Read 2 Corinthians 1:23-2:4.
“… the point the Apostle is making is that he adjusted his plan [to visit the Corinthians] precisely for the purpose of avoiding a sorrowful encounter with them – sorrow in that he would find them disobedient and recalcitrant and that he would have to correct them with a rod. … The sorrow envisaged here is that produced by unrepentance on their part, resulting for him in disappointment and for them in chastisement …
“Genuine love always experience profound grief when it perceives those who loved falling into error and disloyalty; it always manifests itself in deep concern for their best and highest interests. By writing, rather than immediately coming to them in person with a rod, he lovingly afforded them an opportunity for self-examination, repentance, and reformation.
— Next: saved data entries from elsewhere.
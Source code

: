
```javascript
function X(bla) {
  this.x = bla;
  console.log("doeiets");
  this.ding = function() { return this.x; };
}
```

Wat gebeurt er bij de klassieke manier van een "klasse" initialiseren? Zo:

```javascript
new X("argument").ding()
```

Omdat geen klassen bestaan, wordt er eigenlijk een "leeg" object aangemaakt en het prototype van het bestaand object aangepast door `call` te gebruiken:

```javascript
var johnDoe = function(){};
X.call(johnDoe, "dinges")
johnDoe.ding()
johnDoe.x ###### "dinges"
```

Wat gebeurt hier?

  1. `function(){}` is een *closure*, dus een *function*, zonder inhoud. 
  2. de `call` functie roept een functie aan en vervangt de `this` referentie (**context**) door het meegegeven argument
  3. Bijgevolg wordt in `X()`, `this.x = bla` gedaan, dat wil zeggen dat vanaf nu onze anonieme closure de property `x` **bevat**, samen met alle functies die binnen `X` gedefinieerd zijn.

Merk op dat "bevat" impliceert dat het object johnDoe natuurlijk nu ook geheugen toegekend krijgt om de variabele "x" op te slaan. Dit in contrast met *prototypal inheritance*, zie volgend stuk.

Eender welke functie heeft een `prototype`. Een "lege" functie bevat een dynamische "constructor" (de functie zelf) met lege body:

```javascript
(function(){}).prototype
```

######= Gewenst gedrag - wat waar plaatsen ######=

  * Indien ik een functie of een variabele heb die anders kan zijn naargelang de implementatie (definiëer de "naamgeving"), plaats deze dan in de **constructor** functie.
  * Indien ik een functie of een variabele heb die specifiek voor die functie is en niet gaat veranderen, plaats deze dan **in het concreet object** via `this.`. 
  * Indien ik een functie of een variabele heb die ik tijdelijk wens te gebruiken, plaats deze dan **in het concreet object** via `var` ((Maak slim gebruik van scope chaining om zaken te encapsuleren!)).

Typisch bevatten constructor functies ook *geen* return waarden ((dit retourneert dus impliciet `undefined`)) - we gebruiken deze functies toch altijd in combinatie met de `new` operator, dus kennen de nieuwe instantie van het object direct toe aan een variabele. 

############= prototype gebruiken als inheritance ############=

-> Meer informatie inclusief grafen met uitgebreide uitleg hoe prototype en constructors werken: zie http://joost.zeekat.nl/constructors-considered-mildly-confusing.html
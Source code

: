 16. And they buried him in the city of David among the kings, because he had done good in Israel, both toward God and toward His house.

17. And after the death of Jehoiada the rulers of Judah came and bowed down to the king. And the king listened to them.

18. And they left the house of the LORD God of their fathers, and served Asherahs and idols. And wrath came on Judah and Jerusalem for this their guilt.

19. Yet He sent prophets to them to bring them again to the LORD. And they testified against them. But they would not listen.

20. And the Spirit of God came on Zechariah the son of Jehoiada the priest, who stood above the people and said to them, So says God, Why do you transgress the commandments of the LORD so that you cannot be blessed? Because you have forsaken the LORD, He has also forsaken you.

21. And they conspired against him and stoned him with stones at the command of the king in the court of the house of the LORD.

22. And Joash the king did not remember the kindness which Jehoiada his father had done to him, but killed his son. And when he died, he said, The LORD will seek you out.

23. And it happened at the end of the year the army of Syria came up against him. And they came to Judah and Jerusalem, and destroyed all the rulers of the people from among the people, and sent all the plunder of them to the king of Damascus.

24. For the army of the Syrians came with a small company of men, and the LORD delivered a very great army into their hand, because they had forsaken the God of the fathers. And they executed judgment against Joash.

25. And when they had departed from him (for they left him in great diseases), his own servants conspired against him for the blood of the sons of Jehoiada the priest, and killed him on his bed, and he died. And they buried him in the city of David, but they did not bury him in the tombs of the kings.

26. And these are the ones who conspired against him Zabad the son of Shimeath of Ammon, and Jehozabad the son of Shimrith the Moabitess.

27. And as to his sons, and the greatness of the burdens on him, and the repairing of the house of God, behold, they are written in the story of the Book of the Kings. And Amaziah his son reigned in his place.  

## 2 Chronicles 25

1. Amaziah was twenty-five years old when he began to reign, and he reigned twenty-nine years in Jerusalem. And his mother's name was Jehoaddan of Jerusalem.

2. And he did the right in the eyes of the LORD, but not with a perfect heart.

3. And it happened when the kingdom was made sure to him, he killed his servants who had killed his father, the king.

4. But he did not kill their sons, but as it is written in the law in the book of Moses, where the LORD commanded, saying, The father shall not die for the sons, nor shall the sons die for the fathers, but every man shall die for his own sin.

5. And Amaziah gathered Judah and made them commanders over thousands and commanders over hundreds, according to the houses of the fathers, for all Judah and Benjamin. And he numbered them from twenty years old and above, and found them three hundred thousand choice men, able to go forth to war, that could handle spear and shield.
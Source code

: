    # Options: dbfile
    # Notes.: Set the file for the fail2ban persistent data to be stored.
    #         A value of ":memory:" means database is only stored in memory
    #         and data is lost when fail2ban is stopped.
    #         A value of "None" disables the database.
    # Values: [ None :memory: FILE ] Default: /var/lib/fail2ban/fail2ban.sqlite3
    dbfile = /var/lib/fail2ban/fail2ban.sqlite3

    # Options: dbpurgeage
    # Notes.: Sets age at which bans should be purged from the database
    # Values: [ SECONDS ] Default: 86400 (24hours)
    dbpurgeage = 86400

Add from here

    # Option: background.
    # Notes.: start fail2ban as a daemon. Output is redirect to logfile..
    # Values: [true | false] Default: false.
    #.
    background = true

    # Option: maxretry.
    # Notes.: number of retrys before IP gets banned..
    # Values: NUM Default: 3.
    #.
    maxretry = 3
This passage, as [James] Denny says, ‘reveals, more clearly perhaps than any passage in the New Testament, the essential qualification of the Christian minister – a heart pledged to his brethren in the love of Christ … Depend upon it,’ he counsels, ‘ we shall not make others weep for that which we have not wept; we shall not make that touch the hearts of others which has not first touched our own.'” (Philip Hughes; The Second Epistle of Second Corinthians; pp.53-54)
Father God, as surely as you are patient with me and give me another day of life to the end that I might use it to turn my heart more completely toward you, may I have this heart and loving way toward others. You relish seeing mercy triumph over justice, so help me become more like you in this way I pray. I ask in the name of him who laid down his life for me. Amen.